With seven goals in 21 games, Giroux on pace for 27, one off the 28 he scored last season, and his shooting percentage is a career-low 7.2. However, it's been offset by increased offensive-zone time for Giroux and his linemates because the puck constantly is going toward the net while Giroux is on the ice rather than being passed around the zone.
"It's just the system that we play," Berube said. "We want to shoot the hockey puck. We don't want to over-pass it. It's more than just producing when you shoot the puck. When you shoot the puck it's a mindset; you're putting a team on their heels. You shoot the hockey puck, they see the shots, you're in their end because you're shooting the puck. You're having more offensive-zone time because you're shooting the puck, not over-passing it."
The numbers back up Berube's puck-possession claims. Giroux is sixth in the League in points with 26, and is on pace for his first 100-point season. And, according to War-on-Ice.com, Giroux's Corsi-for percentage at even strength relative to his team was a career-best 9.71 percent entering Wednesday, nearly double his career best, and second on the team to linemate Jakub Voracek.
"We all want our team to shoot the puck more," Berube said. "We want to average more shots than we did last year. To get more production you have to shoot the puck. Giroux understands that. He has to be a shooter."
Center - PHI
GOALS: 7 | ASST: 19 | PTS: 26
SOG: 97 | +/-: 8
Giroux can use Voracek as an example for the kind of success that can result from a shoot-first mentality. Prior to coming to the Flyers in 2011, Voracek was a pass-first, shoot-second forward with the Columbus Blue Jackets
. In 2011-12, his first season in Philadelphia, he averaged 2.43 shots per game.
Peter Laviolette, Philadelphia's coach at the time, told Voracek he needed to shoot more if he wanted more ice time. The following season, Voracek upped his shot volume to 2.69 per game and the payoff was 22 goals, at the time the most he'd scored in the NHL. The following season Voracek shot even more, averaging 2.87 per game on a career-high 235 shots, and raised his goal total to 23 and set a career-best with 62 points.

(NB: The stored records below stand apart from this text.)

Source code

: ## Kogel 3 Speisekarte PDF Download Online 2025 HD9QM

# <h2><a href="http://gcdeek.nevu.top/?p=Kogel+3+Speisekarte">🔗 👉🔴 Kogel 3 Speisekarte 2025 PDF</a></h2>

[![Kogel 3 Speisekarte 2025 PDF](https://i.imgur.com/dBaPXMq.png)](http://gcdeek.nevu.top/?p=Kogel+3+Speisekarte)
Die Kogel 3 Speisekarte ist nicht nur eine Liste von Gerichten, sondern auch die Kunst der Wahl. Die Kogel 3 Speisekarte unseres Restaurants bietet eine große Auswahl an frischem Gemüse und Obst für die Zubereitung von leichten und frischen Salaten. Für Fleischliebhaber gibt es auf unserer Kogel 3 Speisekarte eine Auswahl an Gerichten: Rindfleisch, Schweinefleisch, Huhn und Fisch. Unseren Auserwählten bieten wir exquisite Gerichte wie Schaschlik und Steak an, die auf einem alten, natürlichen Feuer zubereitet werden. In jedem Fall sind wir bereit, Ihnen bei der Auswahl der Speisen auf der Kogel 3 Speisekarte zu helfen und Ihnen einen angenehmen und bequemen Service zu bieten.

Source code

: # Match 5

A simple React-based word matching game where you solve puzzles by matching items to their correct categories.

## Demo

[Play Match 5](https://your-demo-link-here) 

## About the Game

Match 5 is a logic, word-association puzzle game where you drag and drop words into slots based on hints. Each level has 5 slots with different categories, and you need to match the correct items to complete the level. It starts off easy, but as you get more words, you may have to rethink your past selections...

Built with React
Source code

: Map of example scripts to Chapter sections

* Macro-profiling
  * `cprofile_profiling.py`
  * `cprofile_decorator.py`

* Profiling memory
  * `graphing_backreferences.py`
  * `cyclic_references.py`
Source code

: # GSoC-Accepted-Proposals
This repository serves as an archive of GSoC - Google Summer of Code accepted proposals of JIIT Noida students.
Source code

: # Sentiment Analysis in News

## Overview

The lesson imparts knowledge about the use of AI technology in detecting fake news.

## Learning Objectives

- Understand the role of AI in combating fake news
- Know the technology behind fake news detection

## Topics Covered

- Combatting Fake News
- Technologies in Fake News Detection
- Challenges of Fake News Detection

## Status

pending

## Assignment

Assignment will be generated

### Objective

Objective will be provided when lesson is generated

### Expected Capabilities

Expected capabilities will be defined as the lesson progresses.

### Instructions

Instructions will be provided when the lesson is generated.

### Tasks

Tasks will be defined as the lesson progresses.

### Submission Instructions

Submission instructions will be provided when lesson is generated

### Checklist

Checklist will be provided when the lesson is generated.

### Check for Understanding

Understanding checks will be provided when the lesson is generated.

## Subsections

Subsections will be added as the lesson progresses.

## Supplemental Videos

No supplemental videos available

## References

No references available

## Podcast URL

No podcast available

This season, with Berube urging him on, Voracek is averaging 3.33 shots per game. The result has been eight goals in 21 games, putting him on pace for 31. He has 10 multipoint games and is one point behind the Pittsburgh Penguins' Sidney Crosby for the League scoring lead with 30 points. And he's on pace for 117 points, which would be the third-highest single-season total in Flyers history, behind Mark Recchi's 123 points in 1992-93 and Bobby Clarke's 119 points in 1975-76.
"We're creating space to get a shot on net," Voracek said. "If we're going to shoot, that's the big sign we're playing good. If he has five shots a game, I'm going to have four shots a game, it means we're playing good and creating chances."
The combination of Giroux and Voracek shooting more has paid off for both players. And it hasn't changed the dynamic they've established playing most of the past three seasons together. Now instead of relying on smart passing plays to create chances, they are putting pucks on net and aggressively pursuing rebounds to create chances for themselves and their teammates. In the past 11 games the two have had a hand in 18 of the Flyers' 27 goals.
"They're both shooting the puck more, so there's going to be more opportunities for them to score goals," Berube said. "We don't want to over-pass as a team; we want more pucks to go into the net. [Voracek and Giroux] are leading the way there. They're shooting the hockey puck, and that's important."